Could you sibling come live with your aunt, too.
Someone needs to supervise this child. Many kids who are 15 think they don't need it, and that they are grown. All grown ups will testify to the fact that while the body may look grown, the brains functions are still that of a 15 yr old, and they are still too young to always be doing things on their own, and making their own decisions. You are old enough now, that maybe you could get guardianship or custody. Would that work? It may not be easy, but would it may be the best thing for your sibling?
mom-of-8
mom-of-8 August 10, 2009
Most kids look up to an older sibling. Is there any way possible for you to make sure this kid spends more time with you? Like outings that both of you like? I don't know if the kid in question is a boy or girl, so car shopping for boys, window shopping at the mall for a girl. Go play games together at the mall. You know what I mean? Keep the kid away from his friends as much as possible without letting the kid know your motives. Cause, maybe if you do this often enough the kid will begin to see what he/she was doing in a different light, and what her/his friends are doing in a different light. Just make sure to keep talk light, eventually the kid will open up more and more and more. Maybe a long car ride some weekend, that's always a help if possible. Going to a park for a picnic. Just make sure what you do that it's not possible for any of this kids friends to make themselves available to come with you. Use this as one on one. Someday, if it all works out for the best, you can tell your sibling what you did and why you did it. At least this might help, because I know my kids got real mouthy when their friends were around and they spent too much time with them, but once I pulled the carpet out from underneath their feet (I found other things to do for them) then their mouthiness went away. Is this sibling involved in ANY sport? I think EVERY child should have one organized sport per school year, and one other organized brain activity thru the school year. This also helps keep them distracted from other unpleasant activities. Good luck...any help is better than no help.
healthy11
healthy11 August 9, 2009
Parents need to make their first priority caring for their children. Without proper attention, direction, love, and guidance, children are apt to make poor decisions on their own. 15-year-olds are not adults, and they still need parental supervision. Instead of talking on this forum, talk to your mom and dad.
Anonymous
Anonymous August 8, 2009
Easy, My parents are divorsed I live with my aunt, My mom lives nearby with her husband, and my dad lives with her wife.
healthy11
healthy11 August 8, 2009
So where are your parents? If you're in Mexico, and your sisters live in the U.S., why aren't your folks supervising them?
Anonymous
Anonymous August 7, 2009
P.S. excuse my grammar its been a long time.

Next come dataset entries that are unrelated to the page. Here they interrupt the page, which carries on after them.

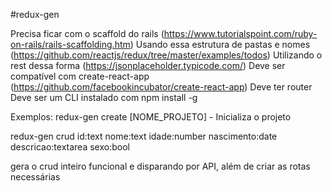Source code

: #redux-gen

Precisa ficar com o scaffold do rails (https://www.tutorialspoint.com/ruby-on-rails/rails-scaffolding.htm)
Usando essa estrutura de pastas e nomes (https://github.com/reactjs/redux/tree/master/examples/todos)
Utilizando o rest dessa forma (https://jsonplaceholder.typicode.com/)
Deve ser compatível com create-react-app (https://github.com/facebookincubator/create-react-app)
Deve ter router
Deve ser um CLI instalado com npm install -g


Exemplos:
  redux-gen create [NOME_PROJETO] - Inicializa o projeto


  redux-gen crud id:text nome:text idade:number nascimento:date descricao:textarea sexo:bool

  gera o crud inteiro funcional e disparando por API, além de criar as rotas necessárias

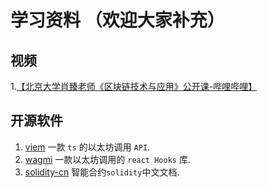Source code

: # 学习资料 （欢迎大家补充）

## 视频

1.[【北京大学肖臻老师《区块链技术与应用》公开课-哔哩哔哩】](https://b23.tv/x3OH9x9)

## 开源软件

1. [viem](https://github.com/wevm/viem) 一款 `ts` 的以太坊调用 `API`.
2. [wagmi](https://github.com/wevm/wagmi) 一款以太坊调用的 `react Hooks` 库.
2. [solidity-cn](https://solidity-cn.readthedocs.io/zh/develop/introduction-to-smart-contracts.html) 智能合约`solidity`中文文档.
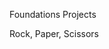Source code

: <!-- This repository will hold all of the projects completed during The Odin Project course -->

Foundations Projects

Rock, Paper, Scissors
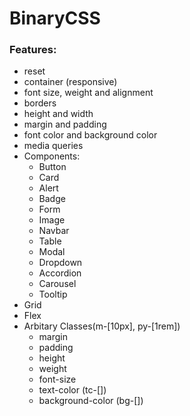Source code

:# BinaryCSS

### Features:
- reset
- container (responsive)
- font size, weight and alignment
- borders
- height and width
- margin and padding
- font color and background color
- media queries
- Components:
    - Button
    - Card
    - Alert
    - Badge
    - Form
    - Image
    - Navbar
    - Table
    - Modal
    - Dropdown
    - Accordion
    - Carousel
    - Tooltip
- Grid
- Flex
- Arbitary Classes(m-[10px], py-[1rem])
    - margin
    - padding
    - height
    - weight
    - font-size
    - text-color (tc-[])
    - background-color (bg-[])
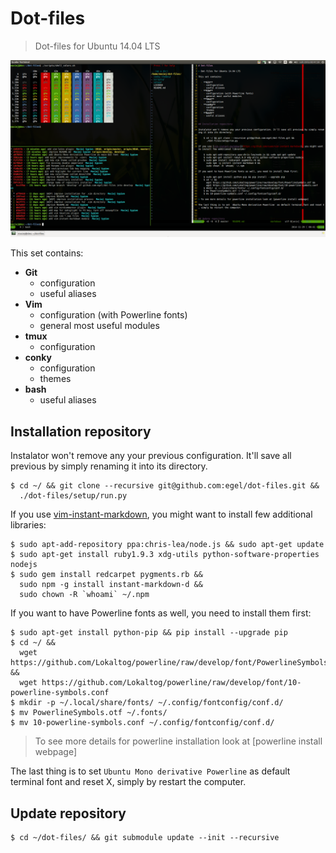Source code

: # Dot-files

> Dot-files for Ubuntu 14.04 LTS

<img src="img/terminal.png" title="Guake + Tmux + Vim - The ultimate workset" width="550" />

This set contains:

  - **Git**
    - configuration
    - useful aliases
  - **Vim**
    - configuration (with Powerline fonts)
    - general most useful modules
  - **tmux**
    - configuration
  - **conky**
    - configuration
    - themes
  - **bash**
    - useful aliases


## Installation repository

Instalator won't remove any your previous configuration. It'll save all previous by simply renaming it into its directory.

    $ cd ~/ && git clone --recursive git@github.com:egel/dot-files.git &&
      ./dot-files/setup/run.py

If you use [vim-instant-markdown](https://github.com/suan/vim-instant-markdown), you might want to install few additional libraries:

    $ sudo apt-add-repository ppa:chris-lea/node.js && sudo apt-get update
    $ sudo apt-get install ruby1.9.3 xdg-utils python-software-properties nodejs
    $ sudo gem install redcarpet pygments.rb &&
      sudo npm -g install instant-markdown-d &&
      sudo chown -R `whoami` ~/.npm

If you want to have Powerline fonts as well, you need to install them first:

    $ sudo apt-get install python-pip && pip install --upgrade pip
    $ cd ~/ &&
      wget https://github.com/Lokaltog/powerline/raw/develop/font/PowerlineSymbols.otf &&
      wget https://github.com/Lokaltog/powerline/raw/develop/font/10-powerline-symbols.conf
    $ mkdir -p ~/.local/share/fonts/ ~/.config/fontconfig/conf.d/
    $ mv PowerlineSymbols.otf ~/.fonts/
    $ mv 10-powerline-symbols.conf ~/.config/fontconfig/conf.d/

> To see more details for powerline installation look at [powerline install webpage]

The last thing is to set `Ubuntu Mono derivative Powerline` as default terminal font and reset X, simply by restart the computer.



## Update repository

    $ cd ~/dot-files/ && git submodule update --init --recursive


 [powerline install]: https://powerline.readthedocs.org/en/latest/installation/linux.html#font-installation
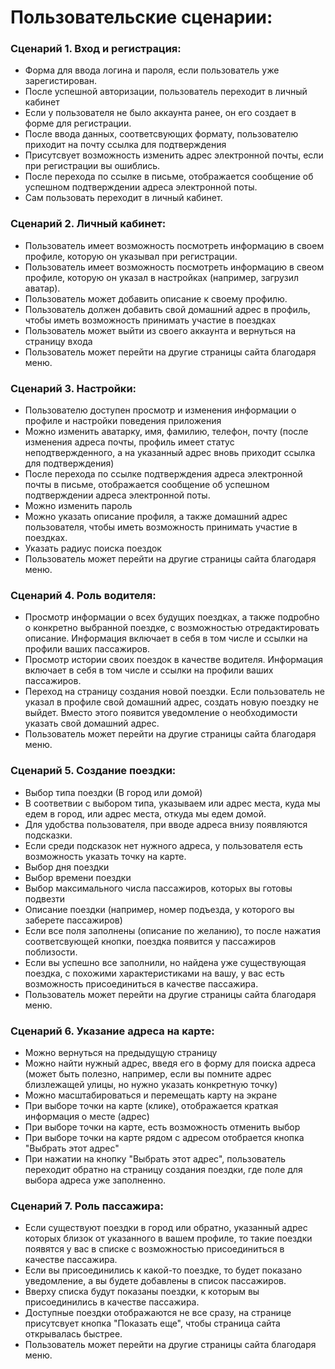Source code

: # Пользовательские сценарии:

### Сценарий 1. Вход и регистрация:
* Форма для ввода логина и пароля, если пользователь уже зарегистирован.
* После успешной авторизации, пользователь переходит в личный кабинет
* Если у пользователя не было аккаунта ранее, он его создает в форме для регистрации.
* После ввода данных, соответсвующих формату, пользователю приходит на почту ссылка для подтверждения 
* Присутсвует возможность изменить адрес электронной почты, если при регистрации вы ошиблись.
* После перехода по ссылке в письме, отображается сообщение об успешном подтверждении адреса электронной поты.
* Сам пользовать переходит в личный кабинет.

### Сценарий 2. Личный кабинет:
* Пользователь имеет возможность посмотреть информацию в своем профиле, которую он указывал при регистрации.
* Пользователь имеет возможность посмотреть информацию в свеом профиле, которую он указал в настройках (например, загрузил аватар).
* Пользователь может добавить описание к своему профилю.
* Пользователь должен добавить свой домашний адрес в профиль, чтобы иметь возможность принимать участие в поездках
* Пользователь может выйти из своего аккаунта и вернуться на страницу входа
* Пользователь может перейти на другие страницы сайта благодаря меню.

### Сценарий 3. Настройки:
* Пользователю доступен просмотр и изменения информации о профиле и настройки поведения приложения
* Можно изменить аватарку, имя, фамилию, телефон, почту (после изменения адреса почты, профиль имеет статус неподтвержденного, а на указанный адрес вновь приходит ссылка для подтверждения)
* После перехода по ссылке подтверждения адреса электронной почты в письме, отображается сообщение об успешном подтверждении адреса электронной поты.
* Можно изменить пароль
* Можно указать описание профиля, а также домашний адрес пользователя, чтобы иметь возможность принимать участие в поездках.
* Указать радиус поиска поездок
* Пользователь может перейти на другие страницы сайта благодаря меню.

### Сценарий 4. Роль водителя:
* Просмотр информации о всех будущих поездках, а также подробно о конкретно выбранной поездке, с возможностью отредактировать описание. Информация включает в себя в том числе и ссылки на профили ваших пассажиров.
* Просмотр истории своих поездок в качестве водителя. Информация включает в себя в том числе и ссылки на профили ваших пассажиров.
* Переход на страницу создания новой поездки. Если пользователь не указал в профиле свой домашний адрес, создать новую поездку не выйдет. Вместо этого появится уведомление о необходимости указать свой домашний адрес.
* Пользователь может перейти на другие страницы сайта благодаря меню.

### Сценарий 5. Создание поездки:
* Выбор типа поездки (В город или домой)
* В соответвии с выбором типа, указываем или адрес места, куда мы едем в город, или адрес места, откуда мы едем домой.
* Для удобства пользователя, при вводе адреса внизу появляются подсказки. 
* Если среди подсказок нет нужного адреса, у пользователя есть возможность указать точку на карте.
* Выбор дня поездки
* Выбор времени поездки
* Выбор максимального числа пассажиров, которых вы готовы подвезти
* Описание поездки (например, номер подъезда, у которого вы заберете пассажиров)
* Если все поля заполнены (описание по желанию), то после нажатия соответсвующей кнопки, поездка появится у пассажиров поблизости.
* Если вы успешно все заполнили, но найдена уже существующая поездка, с похожими характеристиками на вашу, у вас есть возможность присоединиться в качестве пассажира.
* Пользователь может перейти на другие страницы сайта благодаря меню.

### Сценарий 6. Указание адреса на карте:
* Можно вернуться на предыдущую страницу
* Можно найти нужный адрес, введя его в форму для поиска адреса (может быть полезно, например, если вы помните адрес близлежащей улицы, но нужно указать конкретную точку)
* Можно масштабироваться и перемещать карту на экране
* При выборе точки на карте (клике), отображается краткая информация о месте (адрес)
* При выборе точки на карте, есть возможность отменить выбор
* При выборе точки на карте рядом с адресом отобрается кнопка "Выбрать этот адрес"
* При нажатии на кнопку "Выбрать этот адрес", пользователь переходит обратно на страницу создания поездки, где поле для выбора адреса уже заполненно.

### Сценарий 7. Роль пассажира:
* Если существуют поездки в город или обратно, указанный адрес которых близок от указанного в вашем профиле, то такие поездки появятся у вас в списке с возможностью присоединиться в качестве пассажира.
* Если вы присоединились к какой-то поездке, то будет показано уведомление, а вы будете добавлены в список пассажиров.
* Вверху списка будут показаны поездки, к которым вы присоединились в качестве пассажира.
* Доступные поездки отображаются не все сразу, на странице присутсвует кнопка "Показать еще", чтобы страница сайта открывалась быстрее.
* Пользователь может перейти на другие страницы сайта благодаря меню.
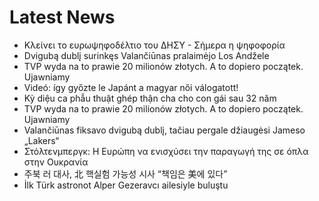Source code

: # Latest News
-  Κλείνει το ευρωψηφοδέλτιο του ΔΗΣΥ - Σήμερα η ψηφοφορία
-  Dvigubą dublį surinkęs Valančiūnas pralaimėjo Los Andžele
-  TVP wyda na to prawie 20 milionów złotych. A to dopiero początek. Ujawniamy
-  Videó: így győzte le Japánt a magyar női válogatott!
-  Kỳ diệu ca phẫu thuật ghép thận cha cho con gái sau 32 năm
-  TVP wyda na to prawie 20 milionów złotych. A to dopiero początek. Ujawniamy
-  Valančiūnas fiksavo dvigubą dublį, tačiau pergale džiaugėsi Jameso „Lakers“
-  Στόλτενμπεργκ: H Eυρώπη να ενισχύσει την παραγωγή της σε όπλα στην Ουκρανία
-  주북 러 대사, 北 핵실험 가능성 시사 “책임은 美에 있다”
-  İlk Türk astronot Alper Gezeravcı ailesiyle buluştu
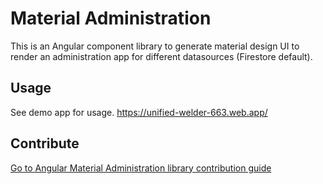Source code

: # Material Administration

This is an Angular component library to generate material design UI to render an administration app for different datasources (Firestore default).

## Usage

See demo app for usage. https://unified-welder-663.web.app/

## Contribute

[Go to Angular Material Administration library contribution guide](https://github.com/WebLauncher/angular-material-administration/CONTRIBUTION.md)
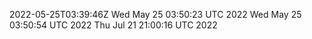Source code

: 2022-05-25T03:39:46Z
Wed May 25 03:50:23 UTC 2022
Wed May 25 03:50:54 UTC 2022
Thu Jul 21 21:00:16 UTC 2022
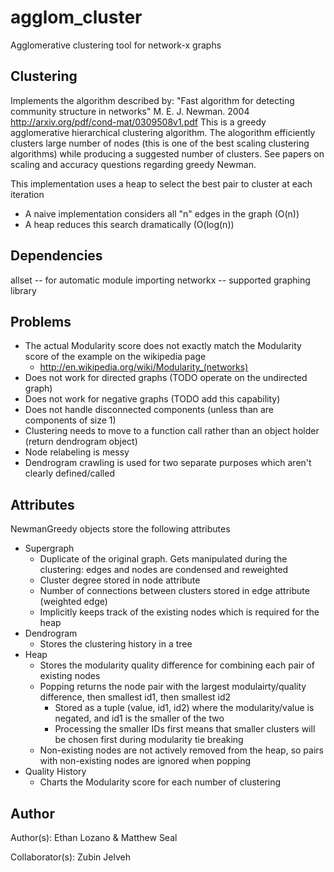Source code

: # agglom_cluster
Agglomerative clustering tool for network-x graphs

## Clustering
Implements the algorithm described by:
"Fast algorithm for detecting community structure in networks"
M. E. J. Newman. 2004
http://arxiv.org/pdf/cond-mat/0309508v1.pdf
This is a greedy agglomerative hierarchical clustering algorithm. The alogorithm efficiently clusters
large number of nodes (this is one of the best scaling clustering algorithms) while producing a suggested
number of clusters. See papers on scaling and accuracy questions regarding greedy Newman.

This implementation uses a heap to select the best pair to cluster at each iteration
- A naive implementation considers all "n" edges in the graph (O(n))
- A heap reduces this search dramatically (O(log(n))

## Dependencies
allset -- for automatic module importing
networkx -- supported graphing library

## Problems
* The actual Modularity score does not exactly match the Modularity score of the example on the wikipedia page
   - http://en.wikipedia.org/wiki/Modularity_(networks)
* Does not work for directed graphs (TODO operate on the undirected graph)
* Does not work for negative graphs (TODO add this capability)
* Does not handle disconnected components (unless than are components of size 1)
* Clustering needs to move to a function call rather than an object holder (return dendrogram object)
* Node relabeling is messy
* Dendrogram crawling is used for two separate purposes which aren't clearly defined/called

## Attributes
NewmanGreedy objects store the following attributes
* Supergraph
   - Duplicate of the original graph. Gets manipulated during the clustering: edges and nodes are condensed and reweighted
   - Cluster degree stored in node attribute
   - Number of connections between clusters stored in edge attribute (weighted edge)
   - Implicitly keeps track of the existing nodes which is required for the heap
* Dendrogram
   - Stores the clustering history in a tree
* Heap
   - Stores the modularity quality difference for combining each pair of existing nodes
   - Popping returns the node pair with the largest modulairty/quality difference, then smallest id1, then smallest id2
       * Stored as a tuple (value, id1, id2) where the modularity/value is negated, and id1 is the smaller of the two
       * Processing the smaller IDs first means that smaller clusters will be chosen first during modularity tie breaking
   - Non-existing nodes are not actively removed from the heap, so pairs with non-existing nodes are ignored when popping
* Quality History
   - Charts the Modularity score for each number of clustering

## Author
Author(s): Ethan Lozano & Matthew Seal

Collaborator(s): Zubin Jelveh
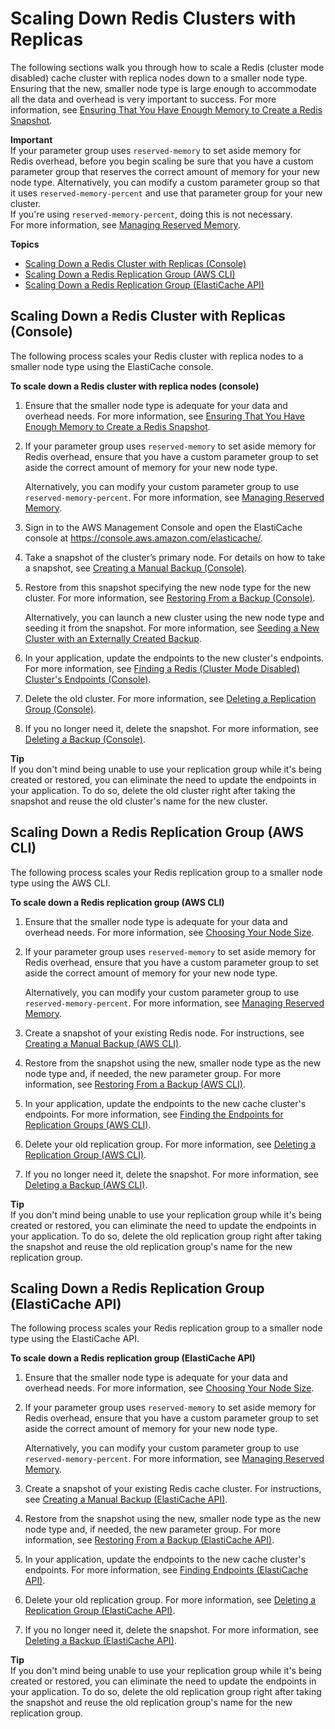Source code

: # Scaling Down Redis Clusters with Replicas<a name="Scaling.RedisReplGrps.ScaleDown"></a>

The following sections walk you through how to scale a Redis \(cluster mode disabled\) cache cluster with replica nodes down to a smaller node type\. Ensuring that the new, smaller node type is large enough to accommodate all the data and overhead is very important to success\. For more information, see [Ensuring That You Have Enough Memory to Create a Redis Snapshot](BestPractices.BGSAVE.md)\.

**Important**  
If your parameter group uses `reserved-memory` to set aside memory for Redis overhead, before you begin scaling be sure that you have a custom parameter group that reserves the correct amount of memory for your new node type\. Alternatively, you can modify a custom parameter group so that it uses `reserved-memory-percent` and use that parameter group for your new cluster\.  
If you're using `reserved-memory-percent`, doing this is not necessary\.   
For more information, see [Managing Reserved Memory](redis-memory-management.md)\.

**Topics**
+ [Scaling Down a Redis Cluster with Replicas \(Console\)](#Scaling.RedisReplGrps.ScaleDown.CON)
+ [Scaling Down a Redis Replication Group \(AWS CLI\)](#Scaling.RedisReplGrps.ScaleDown.CLI)
+ [Scaling Down a Redis Replication Group \(ElastiCache API\)](#Scaling.RedisReplGrps.ScaleDown.API)

## Scaling Down a Redis Cluster with Replicas \(Console\)<a name="Scaling.RedisReplGrps.ScaleDown.CON"></a>

The following process scales your Redis cluster with replica nodes to a smaller node type using the ElastiCache console\.

**To scale down a Redis cluster with replica nodes \(console\)**

1. Ensure that the smaller node type is adequate for your data and overhead needs\. For more information, see [Ensuring That You Have Enough Memory to Create a Redis Snapshot](BestPractices.BGSAVE.md)\.

1. If your parameter group uses `reserved-memory` to set aside memory for Redis overhead, ensure that you have a custom parameter group to set aside the correct amount of memory for your new node type\.

   Alternatively, you can modify your custom parameter group to use `reserved-memory-percent`\. For more information, see [Managing Reserved Memory](redis-memory-management.md)\.

1. Sign in to the AWS Management Console and open the ElastiCache console at [ https://console\.aws\.amazon\.com/elasticache/](https://console.aws.amazon.com/elasticache/)\.

1. Take a snapshot of the cluster’s primary node\. For details on how to take a snapshot, see [Creating a Manual Backup \(Console\)](backups-manual.md#backups-manual-CON)\.

1. Restore from this snapshot specifying the new node type for the new cluster\. For more information, see [Restoring From a Backup \(Console\)](backups-restoring.md#backups-restoring-CON)\.

   Alternatively, you can launch a new cluster using the new node type and seeding it from the snapshot\. For more information, see [Seeding a New Cluster with an Externally Created Backup](backups-seeding-redis.md)\.

1. In your application, update the endpoints to the new cluster's endpoints\. For more information, see [Finding a Redis \(Cluster Mode Disabled\) Cluster's Endpoints \(Console\)](Endpoints.md#Endpoints.Find.Redis)\.

1. Delete the old cluster\. For more information, see [Deleting a Replication Group \(Console\)](Replication.DeletingRepGroup.md#Replication.DeletingRepGroup.CON)\.

1. If you no longer need it, delete the snapshot\. For more information, see [Deleting a Backup \(Console\)](backups-deleting.md#backups-deleting-CON)\.

**Tip**  
If you don't mind being unable to use your replication group while it's being created or restored, you can eliminate the need to update the endpoints in your application\. To do so, delete the old cluster right after taking the snapshot and reuse the old cluster's name for the new cluster\.

## Scaling Down a Redis Replication Group \(AWS CLI\)<a name="Scaling.RedisReplGrps.ScaleDown.CLI"></a>

The following process scales your Redis replication group to a smaller node type using the AWS CLI\.

**To scale down a Redis replication group \(AWS CLI\)**

1. Ensure that the smaller node type is adequate for your data and overhead needs\. For more information, see [Choosing Your Node Size](nodes-select-size.md#CacheNodes.SelectSize)\.

1. If your parameter group uses `reserved-memory` to set aside memory for Redis overhead, ensure that you have a custom parameter group to set aside the correct amount of memory for your new node type\.

   Alternatively, you can modify your custom parameter group to use `reserved-memory-percent`\. For more information, see [Managing Reserved Memory](redis-memory-management.md)\.

1. Create a snapshot of your existing Redis node\. For instructions, see [Creating a Manual Backup \(AWS CLI\)](backups-manual.md#backups-manual-CLI)\.

1. Restore from the snapshot using the new, smaller node type as the new node type and, if needed, the new parameter group\. For more information, see [Restoring From a Backup \(AWS CLI\)](backups-restoring.md#backups-restoring-CLI)\.

1. In your application, update the endpoints to the new cache cluster's endpoints\. For more information, see [Finding the Endpoints for Replication Groups \(AWS CLI\)](Endpoints.md#Endpoints.Find.CLI.ReplGroups)\.

1. Delete your old replication group\. For more information, see [Deleting a Replication Group \(AWS CLI\)](Replication.DeletingRepGroup.md#Replication.DeletingRepGroup.CLI)\.

1. If you no longer need it, delete the snapshot\. For more information, see [Deleting a Backup \(AWS CLI\)](backups-deleting.md#backups-deleting-CLI)\.

**Tip**  
If you don't mind being unable to use your replication group while it's being created or restored, you can eliminate the need to update the endpoints in your application\. To do so, delete the old replication group right after taking the snapshot and reuse the old replication group's name for the new replication group\.

## Scaling Down a Redis Replication Group \(ElastiCache API\)<a name="Scaling.RedisReplGrps.ScaleDown.API"></a>

The following process scales your Redis replication group to a smaller node type using the ElastiCache API\.

**To scale down a Redis replication group \(ElastiCache API\)**

1. Ensure that the smaller node type is adequate for your data and overhead needs\. For more information, see [Choosing Your Node Size](nodes-select-size.md#CacheNodes.SelectSize)\.

1. If your parameter group uses `reserved-memory` to set aside memory for Redis overhead, ensure that you have a custom parameter group to set aside the correct amount of memory for your new node type\.

   Alternatively, you can modify your custom parameter group to use `reserved-memory-percent`\. For more information, see [Managing Reserved Memory](redis-memory-management.md)\.

1. Create a snapshot of your existing Redis cache cluster\. For instructions, see [Creating a Manual Backup \(ElastiCache API\)](backups-manual.md#backups-manual-API)\.

1. Restore from the snapshot using the new, smaller node type as the new node type and, if needed, the new parameter group\. For more information, see [Restoring From a Backup \(ElastiCache API\)](backups-restoring.md#backups-restoring-API)\.

1. In your application, update the endpoints to the new cache cluster's endpoints\. For more information, see [Finding Endpoints \(ElastiCache API\)](Endpoints.md#Endpoints.Find.API)\.

1. Delete your old replication group\. For more information, see [Deleting a Replication Group \(ElastiCache API\)](Replication.DeletingRepGroup.md#Replication.DeletingRepGroup.API)\.

1. If you no longer need it, delete the snapshot\. For more information, see [Deleting a Backup \(ElastiCache API\)](backups-deleting.md#backups-deleting-API)\.

**Tip**  
If you don't mind being unable to use your replication group while it's being created or restored, you can eliminate the need to update the endpoints in your application\. To do so, delete the old replication group right after taking the snapshot and reuse the old replication group's name for the new replication group\.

"Or when they have to TAKE an exam, test, etc."
chenderson
chenderson August 7, 2009
Whether the child is being truthful or not, this is attention-getting behavior at the minimum. Sometimes, going to a medical doctor for a "check up" first will show the child you care about his/her health and you are willing to act on the child's word. The doctor can confirm cuts and other less desirable behavior, and maybe recommend psychological assistance. Then, you are not the heavy. An impartial outsider is offering suggestions and choices. THEN, you and your teen have options to talk about rather than an accusation and denial contest.
Papertrail
Papertrail July 23, 2009
Please speak to your sibling, and your parents. Your sibling needs help.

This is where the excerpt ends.